Activity: Print each line from the start of the records below up through the line where "language | forks_count |" is found, exactly as given.
***
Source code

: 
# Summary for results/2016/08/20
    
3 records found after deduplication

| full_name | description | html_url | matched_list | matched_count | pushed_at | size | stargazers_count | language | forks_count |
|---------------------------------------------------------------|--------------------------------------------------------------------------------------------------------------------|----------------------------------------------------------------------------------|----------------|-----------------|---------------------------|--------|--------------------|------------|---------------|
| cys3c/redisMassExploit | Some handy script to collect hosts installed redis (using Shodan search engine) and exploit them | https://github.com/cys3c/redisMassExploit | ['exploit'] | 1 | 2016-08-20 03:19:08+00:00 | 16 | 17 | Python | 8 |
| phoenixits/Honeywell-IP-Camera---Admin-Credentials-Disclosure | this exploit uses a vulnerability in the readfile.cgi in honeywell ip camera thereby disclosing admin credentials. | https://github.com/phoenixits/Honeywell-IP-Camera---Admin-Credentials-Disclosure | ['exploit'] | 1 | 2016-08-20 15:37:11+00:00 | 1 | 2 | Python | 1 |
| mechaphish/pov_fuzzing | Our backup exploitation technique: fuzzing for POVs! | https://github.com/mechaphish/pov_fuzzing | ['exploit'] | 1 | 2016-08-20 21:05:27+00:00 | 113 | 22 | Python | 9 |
***
Result of this exercise:
Source code

: 
# Summary for results/2016/08/20
    
3 records found after deduplication

| full_name | description | html_url | matched_list | matched_count | pushed_at | size | stargazers_count | language | forks_count |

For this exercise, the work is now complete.